◆ Description of the task: The entries below hold a line with "- **Taler du dansk derhjemme?**" and a line with "#### 1. Advanced Bundle Optimization ✅". Return those lines and all that lie between them, exactly and only.

◆ Input for this task:

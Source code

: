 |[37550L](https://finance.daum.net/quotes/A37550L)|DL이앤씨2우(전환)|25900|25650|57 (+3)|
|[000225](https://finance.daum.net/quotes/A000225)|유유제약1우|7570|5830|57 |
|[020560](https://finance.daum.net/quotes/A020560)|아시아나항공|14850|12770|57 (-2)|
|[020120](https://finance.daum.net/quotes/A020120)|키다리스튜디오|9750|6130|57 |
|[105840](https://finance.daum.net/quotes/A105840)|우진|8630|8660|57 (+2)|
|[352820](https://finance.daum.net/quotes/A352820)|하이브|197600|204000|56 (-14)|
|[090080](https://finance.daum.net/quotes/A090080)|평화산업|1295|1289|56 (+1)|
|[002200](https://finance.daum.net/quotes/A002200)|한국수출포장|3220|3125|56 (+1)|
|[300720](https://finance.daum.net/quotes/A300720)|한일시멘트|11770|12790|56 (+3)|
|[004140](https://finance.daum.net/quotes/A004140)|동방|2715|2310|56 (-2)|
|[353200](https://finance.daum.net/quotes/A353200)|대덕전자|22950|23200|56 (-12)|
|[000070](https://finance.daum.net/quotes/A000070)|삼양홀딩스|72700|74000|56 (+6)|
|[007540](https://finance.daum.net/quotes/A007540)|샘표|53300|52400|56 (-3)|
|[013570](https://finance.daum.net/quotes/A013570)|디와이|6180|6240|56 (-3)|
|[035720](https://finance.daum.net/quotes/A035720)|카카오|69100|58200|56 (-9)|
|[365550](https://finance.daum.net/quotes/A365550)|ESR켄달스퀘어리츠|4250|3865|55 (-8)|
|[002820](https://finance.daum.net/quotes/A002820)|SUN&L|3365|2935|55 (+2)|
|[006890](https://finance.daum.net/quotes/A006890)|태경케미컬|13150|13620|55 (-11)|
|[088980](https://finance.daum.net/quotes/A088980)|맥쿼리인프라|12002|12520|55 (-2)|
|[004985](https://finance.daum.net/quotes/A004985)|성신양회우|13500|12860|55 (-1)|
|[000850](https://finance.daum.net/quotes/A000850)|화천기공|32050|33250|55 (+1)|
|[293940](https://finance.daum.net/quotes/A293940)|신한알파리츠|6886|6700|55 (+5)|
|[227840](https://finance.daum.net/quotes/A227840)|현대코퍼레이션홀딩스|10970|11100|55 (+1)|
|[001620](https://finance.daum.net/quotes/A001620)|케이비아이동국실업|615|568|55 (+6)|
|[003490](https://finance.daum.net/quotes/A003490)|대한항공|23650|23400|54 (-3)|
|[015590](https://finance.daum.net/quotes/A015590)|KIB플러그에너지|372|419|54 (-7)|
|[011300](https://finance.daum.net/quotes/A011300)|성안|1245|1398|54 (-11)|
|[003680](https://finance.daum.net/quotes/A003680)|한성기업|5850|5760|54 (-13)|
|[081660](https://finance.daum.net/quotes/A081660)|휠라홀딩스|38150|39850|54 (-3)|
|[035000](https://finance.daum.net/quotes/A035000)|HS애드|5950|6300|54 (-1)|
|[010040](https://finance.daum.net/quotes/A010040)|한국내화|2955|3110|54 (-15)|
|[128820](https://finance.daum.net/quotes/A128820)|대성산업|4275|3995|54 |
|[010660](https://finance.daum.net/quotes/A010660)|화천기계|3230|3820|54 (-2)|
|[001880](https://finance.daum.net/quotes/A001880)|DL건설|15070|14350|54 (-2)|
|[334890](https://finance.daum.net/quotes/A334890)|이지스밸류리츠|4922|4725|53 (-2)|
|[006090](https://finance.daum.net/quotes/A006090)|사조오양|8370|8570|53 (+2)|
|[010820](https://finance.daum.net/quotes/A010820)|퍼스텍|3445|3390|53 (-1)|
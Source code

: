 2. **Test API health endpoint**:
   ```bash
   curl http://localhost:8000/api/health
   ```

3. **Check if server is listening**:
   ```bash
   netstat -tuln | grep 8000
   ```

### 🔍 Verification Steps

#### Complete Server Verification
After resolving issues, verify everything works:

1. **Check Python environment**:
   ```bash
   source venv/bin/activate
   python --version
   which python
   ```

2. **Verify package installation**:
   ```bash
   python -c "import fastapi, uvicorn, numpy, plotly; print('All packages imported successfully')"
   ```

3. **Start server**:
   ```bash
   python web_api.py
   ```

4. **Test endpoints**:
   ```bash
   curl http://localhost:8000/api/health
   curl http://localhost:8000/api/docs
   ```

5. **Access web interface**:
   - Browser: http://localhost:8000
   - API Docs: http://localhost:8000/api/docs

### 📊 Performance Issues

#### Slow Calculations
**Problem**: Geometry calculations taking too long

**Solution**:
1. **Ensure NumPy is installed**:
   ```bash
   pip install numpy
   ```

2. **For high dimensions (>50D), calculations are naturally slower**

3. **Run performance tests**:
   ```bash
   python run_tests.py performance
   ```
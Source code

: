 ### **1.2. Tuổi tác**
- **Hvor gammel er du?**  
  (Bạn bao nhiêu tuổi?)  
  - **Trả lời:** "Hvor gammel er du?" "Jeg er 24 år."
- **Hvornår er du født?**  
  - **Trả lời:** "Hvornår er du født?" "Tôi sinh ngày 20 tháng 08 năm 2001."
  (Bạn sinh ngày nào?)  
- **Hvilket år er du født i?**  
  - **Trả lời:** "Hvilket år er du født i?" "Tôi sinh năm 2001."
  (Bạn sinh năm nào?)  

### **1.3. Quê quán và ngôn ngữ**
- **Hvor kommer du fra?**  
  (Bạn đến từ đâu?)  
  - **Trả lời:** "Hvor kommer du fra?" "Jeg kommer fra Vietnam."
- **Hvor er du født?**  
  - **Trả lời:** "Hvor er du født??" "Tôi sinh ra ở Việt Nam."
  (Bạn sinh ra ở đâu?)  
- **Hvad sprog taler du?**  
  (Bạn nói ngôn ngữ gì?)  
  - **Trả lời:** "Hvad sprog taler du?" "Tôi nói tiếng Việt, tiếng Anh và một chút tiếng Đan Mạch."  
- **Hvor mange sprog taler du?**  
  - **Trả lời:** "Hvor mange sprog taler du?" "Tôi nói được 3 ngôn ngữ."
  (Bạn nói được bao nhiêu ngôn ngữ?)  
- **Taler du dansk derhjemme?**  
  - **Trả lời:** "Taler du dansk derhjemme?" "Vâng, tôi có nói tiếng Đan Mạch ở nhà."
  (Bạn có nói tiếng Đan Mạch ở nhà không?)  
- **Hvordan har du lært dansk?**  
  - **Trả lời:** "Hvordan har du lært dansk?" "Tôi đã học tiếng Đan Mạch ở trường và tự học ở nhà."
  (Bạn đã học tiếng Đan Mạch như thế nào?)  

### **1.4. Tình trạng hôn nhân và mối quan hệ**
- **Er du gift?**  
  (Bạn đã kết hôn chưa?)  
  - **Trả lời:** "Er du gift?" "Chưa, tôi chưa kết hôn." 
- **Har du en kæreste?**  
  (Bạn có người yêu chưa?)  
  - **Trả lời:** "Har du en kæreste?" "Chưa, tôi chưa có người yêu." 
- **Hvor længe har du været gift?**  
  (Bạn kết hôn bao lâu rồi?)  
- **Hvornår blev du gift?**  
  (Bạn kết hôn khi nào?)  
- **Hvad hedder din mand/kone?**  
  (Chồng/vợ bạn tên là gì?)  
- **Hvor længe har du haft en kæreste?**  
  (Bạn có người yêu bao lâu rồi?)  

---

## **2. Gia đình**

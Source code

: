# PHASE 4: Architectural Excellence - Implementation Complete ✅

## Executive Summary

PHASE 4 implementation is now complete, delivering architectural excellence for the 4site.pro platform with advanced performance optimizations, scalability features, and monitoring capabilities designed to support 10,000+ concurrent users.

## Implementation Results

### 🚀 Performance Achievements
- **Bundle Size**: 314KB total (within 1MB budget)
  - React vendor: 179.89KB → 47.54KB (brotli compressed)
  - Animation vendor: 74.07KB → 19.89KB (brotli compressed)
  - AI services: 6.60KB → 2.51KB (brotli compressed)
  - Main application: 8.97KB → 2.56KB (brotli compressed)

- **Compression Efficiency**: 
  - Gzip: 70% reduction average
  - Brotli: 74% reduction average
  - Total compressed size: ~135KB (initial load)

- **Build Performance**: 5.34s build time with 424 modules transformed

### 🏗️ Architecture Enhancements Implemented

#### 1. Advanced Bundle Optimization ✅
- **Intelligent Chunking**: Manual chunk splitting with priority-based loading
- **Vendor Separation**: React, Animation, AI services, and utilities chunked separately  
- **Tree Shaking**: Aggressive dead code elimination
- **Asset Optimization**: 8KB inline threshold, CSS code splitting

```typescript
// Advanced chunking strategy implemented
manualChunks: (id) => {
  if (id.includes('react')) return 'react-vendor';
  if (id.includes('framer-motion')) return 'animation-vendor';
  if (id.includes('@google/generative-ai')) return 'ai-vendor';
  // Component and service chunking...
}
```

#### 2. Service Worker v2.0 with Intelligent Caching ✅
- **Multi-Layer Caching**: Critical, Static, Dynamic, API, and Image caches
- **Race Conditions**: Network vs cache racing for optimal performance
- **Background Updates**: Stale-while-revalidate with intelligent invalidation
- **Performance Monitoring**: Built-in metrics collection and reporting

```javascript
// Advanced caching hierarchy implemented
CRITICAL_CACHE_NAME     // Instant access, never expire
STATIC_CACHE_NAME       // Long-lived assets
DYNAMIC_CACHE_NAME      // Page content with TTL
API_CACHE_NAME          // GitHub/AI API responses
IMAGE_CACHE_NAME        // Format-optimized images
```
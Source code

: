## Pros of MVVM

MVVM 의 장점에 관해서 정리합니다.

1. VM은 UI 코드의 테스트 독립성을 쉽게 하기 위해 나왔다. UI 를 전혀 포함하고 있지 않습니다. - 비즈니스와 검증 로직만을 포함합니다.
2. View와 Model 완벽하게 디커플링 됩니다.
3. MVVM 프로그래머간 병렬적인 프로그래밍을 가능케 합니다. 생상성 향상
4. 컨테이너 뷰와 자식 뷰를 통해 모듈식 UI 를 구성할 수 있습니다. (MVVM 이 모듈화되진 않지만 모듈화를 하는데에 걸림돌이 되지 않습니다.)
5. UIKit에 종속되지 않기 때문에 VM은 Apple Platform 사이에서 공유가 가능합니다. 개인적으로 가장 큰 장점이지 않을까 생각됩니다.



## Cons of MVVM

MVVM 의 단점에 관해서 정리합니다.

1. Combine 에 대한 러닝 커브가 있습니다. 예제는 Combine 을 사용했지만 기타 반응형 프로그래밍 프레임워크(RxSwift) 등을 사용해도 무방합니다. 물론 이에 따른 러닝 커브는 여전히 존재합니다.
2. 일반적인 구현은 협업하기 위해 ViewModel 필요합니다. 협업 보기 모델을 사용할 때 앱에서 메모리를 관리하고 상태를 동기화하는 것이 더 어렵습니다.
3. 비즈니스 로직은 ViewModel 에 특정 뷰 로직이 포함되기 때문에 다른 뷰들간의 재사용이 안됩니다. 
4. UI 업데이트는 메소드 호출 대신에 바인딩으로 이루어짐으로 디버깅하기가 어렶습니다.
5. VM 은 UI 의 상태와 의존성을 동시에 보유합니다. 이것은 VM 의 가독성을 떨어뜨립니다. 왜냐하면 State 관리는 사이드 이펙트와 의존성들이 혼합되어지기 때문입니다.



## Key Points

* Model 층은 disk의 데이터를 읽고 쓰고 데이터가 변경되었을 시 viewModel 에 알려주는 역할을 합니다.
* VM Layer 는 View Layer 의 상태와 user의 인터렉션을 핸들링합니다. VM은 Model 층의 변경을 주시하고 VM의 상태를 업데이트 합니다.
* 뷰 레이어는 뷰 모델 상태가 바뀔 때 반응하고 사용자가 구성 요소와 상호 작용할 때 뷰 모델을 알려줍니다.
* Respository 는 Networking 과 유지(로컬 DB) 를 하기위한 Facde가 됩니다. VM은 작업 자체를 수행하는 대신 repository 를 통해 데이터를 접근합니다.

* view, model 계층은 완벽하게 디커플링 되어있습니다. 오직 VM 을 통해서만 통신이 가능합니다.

◆ Answer box:
- **Taler du dansk derhjemme?**  
  - **Trả lời:** "Taler du dansk derhjemme?" "Vâng, tôi có nói tiếng Đan Mạch ở nhà."
  (Bạn có nói tiếng Đan Mạch ở nhà không?)  
- **Hvordan har du lært dansk?**  
  - **Trả lời:** "Hvordan har du lært dansk?" "Tôi đã học tiếng Đan Mạch ở trường và tự học ở nhà."
  (Bạn đã học tiếng Đan Mạch như thế nào?)  

### **1.4. Tình trạng hôn nhân và mối quan hệ**
- **Er du gift?**  
  (Bạn đã kết hôn chưa?)  
  - **Trả lời:** "Er du gift?" "Chưa, tôi chưa kết hôn." 
- **Har du en kæreste?**  
  (Bạn có người yêu chưa?)  
  - **Trả lời:** "Har du en kæreste?" "Chưa, tôi chưa có người yêu." 
- **Hvor længe har du været gift?**  
  (Bạn kết hôn bao lâu rồi?)  
- **Hvornår blev du gift?**  
  (Bạn kết hôn khi nào?)  
- **Hvad hedder din mand/kone?**  
  (Chồng/vợ bạn tên là gì?)  
- **Hvor længe har du haft en kæreste?**  
  (Bạn có người yêu bao lâu rồi?)  

---

## **2. Gia đình**

Source code

:# PHASE 4: Architectural Excellence - Implementation Complete ✅

## Executive Summary

PHASE 4 implementation is now complete, delivering architectural excellence for the 4site.pro platform with advanced performance optimizations, scalability features, and monitoring capabilities designed to support 10,000+ concurrent users.

## Implementation Results

### 🚀 Performance Achievements
- **Bundle Size**: 314KB total (within 1MB budget)
  - React vendor: 179.89KB → 47.54KB (brotli compressed)
  - Animation vendor: 74.07KB → 19.89KB (brotli compressed)
  - AI services: 6.60KB → 2.51KB (brotli compressed)
  - Main application: 8.97KB → 2.56KB (brotli compressed)

- **Compression Efficiency**: 
  - Gzip: 70% reduction average
  - Brotli: 74% reduction average
  - Total compressed size: ~135KB (initial load)

- **Build Performance**: 5.34s build time with 424 modules transformed

### 🏗️ Architecture Enhancements Implemented

#### 1. Advanced Bundle Optimization ✅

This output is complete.